Sunday, September 20, 2015

A Child in the 1930's Wild West


I grew up in Fort Worth, where my father worked for the First National Bank.  My father, Byron Preston Pattie, grew up in Sidney, Texas, where his parents still lived when I was little.  Daddy went to see them once a month, and sometimes he took me with him.

Mother would take me downtown to pick up Daddy on Saturday afternoon.  (In those days all office workers were required to work from eight to five from Monday through Friday and from eight until noon on Saturday.)  Daddy would be waiting on the sidewalk in front of the bank.  Then we would take Mother and my little brother Lyle home before heading for the highway.

Our “Model T” Ford chugged along on the two-lane road, full of pot holes, through the little towns of Cressen, Stephenville, and other tiny communities.  Somewhere we always seemed to have a flat tire, and Daddy would get out of the car, and hand me his suit coat.  Daddy always wore a suit with white shirt and carefully tied tie.  He hated to get dirty.  But when a tire went flat, he would roll up his sleeves, knell down, and put on the spare. 

When we came to the town of Comanche with its domed court house, county seat of Comanche County, Daddy turned right, and we went west on a sandy, unpaved road, deep in the heart of Texas.  We came to two big hills, one on either side of the road, which Daddy called “Long Mountain” and “Round Mountain.”  The car rattled on wooden runners on the iron bridge across Jimmy’s Creek, and we were in Sydney.

Entering Sydney was like stepping back into a nineteen-century pioneer community.  My Pattie grandparents were pioneers, among the first “white” people to live there when they moved to Sydney in the early nineteen-hundreds.  The Comanches Indians, for whom the town and county were named, were hunters and raiders and never made permanent settlements. 

Sydney was literally “a wide place in the road.”  The road divided in two, with a middle of the division taken by a wooden building occupied by a general store.  Years later on a return visit, I stepped inside and was amazed to see a group of old men sitting around an iron, pot-bellied wood stove, just like I’d seen in Western movies.

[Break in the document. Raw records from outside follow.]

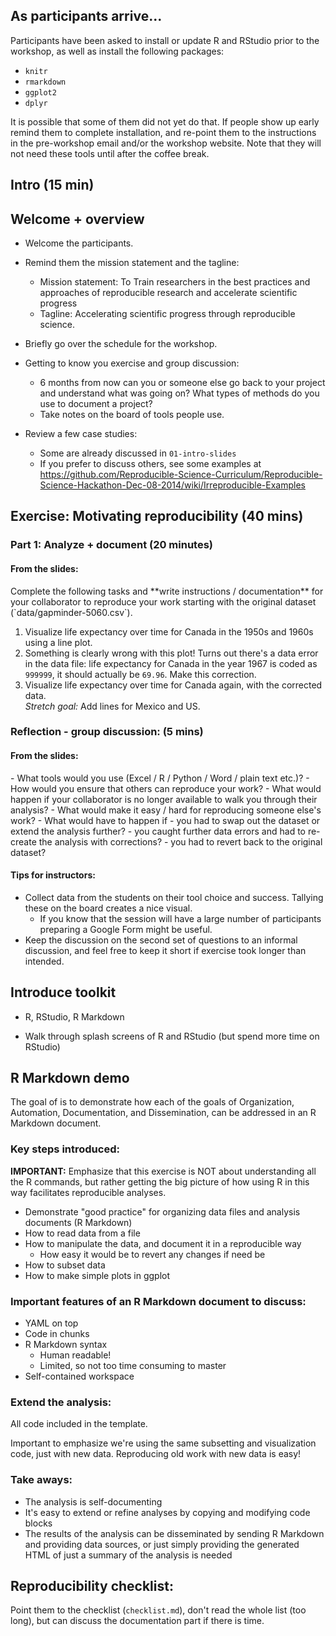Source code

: 
## As participants arrive...

Participants have been asked to install or update R and RStudio prior to the workshop,
as well as install the following packages:

- `knitr`
- `rmarkdown`
- `ggplot2`
- `dplyr`

It is possible that some of them did not yet do that. If people show up early remind
them to complete installation, and re-point them to the instructions in the
pre-workshop email and/or the workshop website. Note that they will not need these tools until after the coffee break. 


## Intro (15 min)

## Welcome + overview

- Welcome the participants.

- Remind them the mission statement and the tagline:
    - Mission statement: To Train researchers in the best practices and approaches of reproducible research and accelerate scientific progress
    - Tagline: Accelerating scientific progress through reproducible science.

- Briefly go over the schedule for the workshop.

- Getting to know you exercise and group discussion:
   - 6 months from now can you or someone else go back to your project and understand what was going on? What types of methods do you use to document a project?
   - Take notes on the board of tools people use.

- Review a few case studies:
    - Some are already discussed in `01-intro-slides`
    - If you prefer to discuss others, see some examples at https://github.com/Reproducible-Science-Curriculum/Reproducible-Science-Hackathon-Dec-08-2014/wiki/Irreproducible-Examples

## Exercise: Motivating reproducibility (40 mins)

### Part 1: Analyze + document (20 minutes)

#### From the slides:

<div class="boxed">
Complete the following tasks and **write instructions /
documentation** for your collaborator to reproduce your work starting with the
original dataset (`data/gapminder-5060.csv`).

1. Visualize life expectancy over time for Canada in the 1950s and 1960s using
a line plot.
2. Something is clearly wrong with this plot! Turns out there's a data error
in the data file: life expectancy for Canada in the year 1967 is coded
as `999999`, it should actually be `69.96`. Make this correction.
3. Visualize life expectancy over time for Canada again, with the corrected
data.<br>
*Stretch goal:* Add lines for Mexico and US.
</div>

### Reflection - group discussion: (5 mins)

#### From the slides:

<div class="boxed">
- What tools would you use (Excel / R / Python / Word / plain text etc.)?
- How would you ensure that others can reproduce your work?
- What would happen if your collaborator is no longer available to walk you through
their analysis?
- What would make it easy / hard for reproducing someone else's work?
- What would have to happen if
    - you had to swap out the dataset or extend the analysis further?
    - you caught further data errors and had to re-create the analysis
    with corrections?
    - you had to revert back to the original dataset?
</div>

#### Tips for instructors:

- Collect data from the students on their tool choice and success. Tallying these
on the board creates a nice visual.
    - If you know that the session will have a large number of participants preparing a
    Google Form might be useful.
- Keep the discussion on the second set of questions to an informal discussion, and
feel free to keep it short if exercise took longer than intended.


## Introduce toolkit

- R, RStudio, R Markdown

- Walk through splash screens of R and RStudio (but spend more time on RStudio)

## R Markdown demo

The goal of is to demonstrate how each of the goals of Organization, Automation, Documentation, and Dissemination, can be addressed in an R Markdown document.

### Key steps introduced:

**IMPORTANT:** Emphasize that this exercise is NOT about understanding all the R commands,
but rather getting the big picture of how using R in this way facilitates reproducible
analyses.

- Demonstrate "good practice" for organizing data files and analysis
documents (R Markdown)
- How to read data from a file
- How to manipulate the data, and document it in a reproducible way
    - How easy it would be to revert any changes if need be
- How to subset data
- How to make simple plots in ggplot

### Important features of an R Markdown document to discuss:

- YAML on top
- Code in chunks
- R Markdown syntax
    - Human readable!
    - Limited, so not too time consuming to master
- Self-contained workspace

### Extend the analysis:

All code included in the template.

Important to emphasize we're using the same subsetting and visualization code,
just with new data. Reproducing old work with new data is easy!

### Take aways:

- The analysis is self-documenting
- It's easy to extend or refine analyses by copying and modifying code blocks
- The results of the analysis can be disseminated by sending R Markdown and
providing data sources, or just simply providing the generated HTML of just
a summary of the analysis is needed

## Reproducibility checklist:

Point them to the checklist (`checklist.md`), don't read the whole list (too long), but can
discuss the documentation part if there is time.
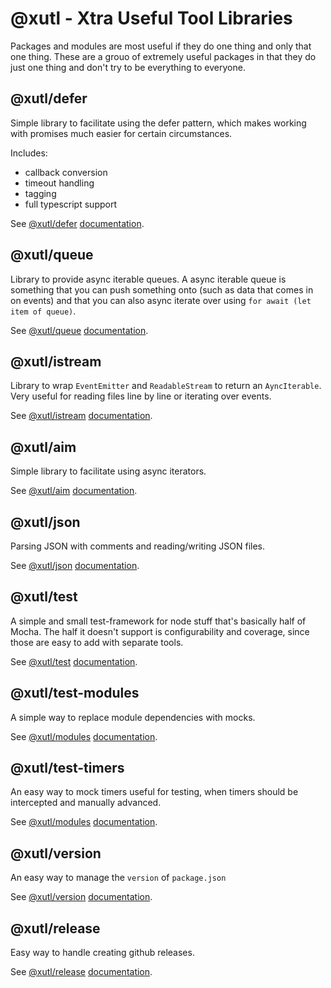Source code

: # @xutl - Xtra Useful Tool Libraries

Packages and modules are most useful if they do one thing and only that one thing. These are a grouo of extremely useful packages in that they do just one thing and don't try to be everything to everyone.

## @xutl/defer

Simple library to facilitate using the defer pattern, which makes working with promises much easier for certain circumstances.

Includes:

- callback conversion
- timeout handling
- tagging
- full typescript support

See [@xutl/defer](https://gitbub.com/xutl/defer/) [documentation](./defer.md).

## @xutl/queue

Library to provide async iterable queues. A async iterable queue is something that you can push something onto (such as data that comes in on events) and that you can also async iterate over using `for await (let item of queue)`.

See [@xutl/queue](https://gitbub.com/xutl/queue/) [documentation](./queue.md).

## @xutl/istream

Library to wrap `EventEmitter` and `ReadableStream` to return an `AyncIterable`. Very useful for reading files line by line or iterating over events.

See [@xutl/istream](https://gitbub.com/xutl/istream/) [documentation](./istream.md).

## @xutl/aim

Simple library to facilitate using async iterators.

See [@xutl/aim](https://gitbub.com/xutl/aim/) [documentation](./aim.md).

## @xutl/json

Parsing JSON with comments and reading/writing JSON files.

See [@xutl/json](https://gitbub.com/xutl/json/) [documentation](./json.md).

## @xutl/test

A simple and small test-framework for node stuff that's basically half of Mocha. The half it doesn't support is configurability and coverage, since those are easy to add with separate tools.

See [@xutl/test](https://gitbub.com/xutl/test/) [documentation](./test.md).

## @xutl/test-modules

A simple way to replace module dependencies with mocks.

See [@xutl/modules](https://gitbub.com/xutl/test-modules/) [documentation](./test-modules.md).

## @xutl/test-timers

An easy way to mock timers useful for testing, when timers should be intercepted and manually advanced.

See [@xutl/modules](https://gitbub.com/xutl/test-timers/) [documentation](./test-timers.md).

## @xutl/version

An easy way to manage the `version` of `package.json`

See [@xutl/version](https://gitbub.com/xutl/version/) [documentation](./version.md).

## @xutl/release

Easy way to handle creating github releases.

See [@xutl/release](https://gitbub.com/xutl/release/) [documentation](./release.md).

As we drove into town – although it seems presumptuous to call these few buildings a “town” -- across the road on the left were the low, one-story school and three churches: Baptist, Methodist, and “Campbellite”(what Daddy called the church known properly as Disciples of Christ). 

In Comanche County, Catholics were as rare as black people.  Any Negro entering the county was told to be gone before sundown.  As far as I know any black person  coming that way heeded the warning.  I heard of no lynchings.in Comanche County.  That was how these white Southerners avoided racial problems.  Of course, that does not make it right, but that was how they felt at the time.

Back to describing Sydney:  Opposite the churches, on the road to the right, were two small buildings, similar to the storage sheds advertized on today’s television.  One was the post office, the other a one-chair barber shop.  Then came the entire residential area of the town: three widely separated houses.  In the first house, behind a rough wood picket fence, was the home of my grandparents, Joe and Ada Pattie.  And this was the community where my father grew up, God-fearing, Bible-quoting, yet fiercely independent pioneers who had come to Texas in the wake of the Civil War and in the 1930's still talked about the Lost Cause of the Glorious South.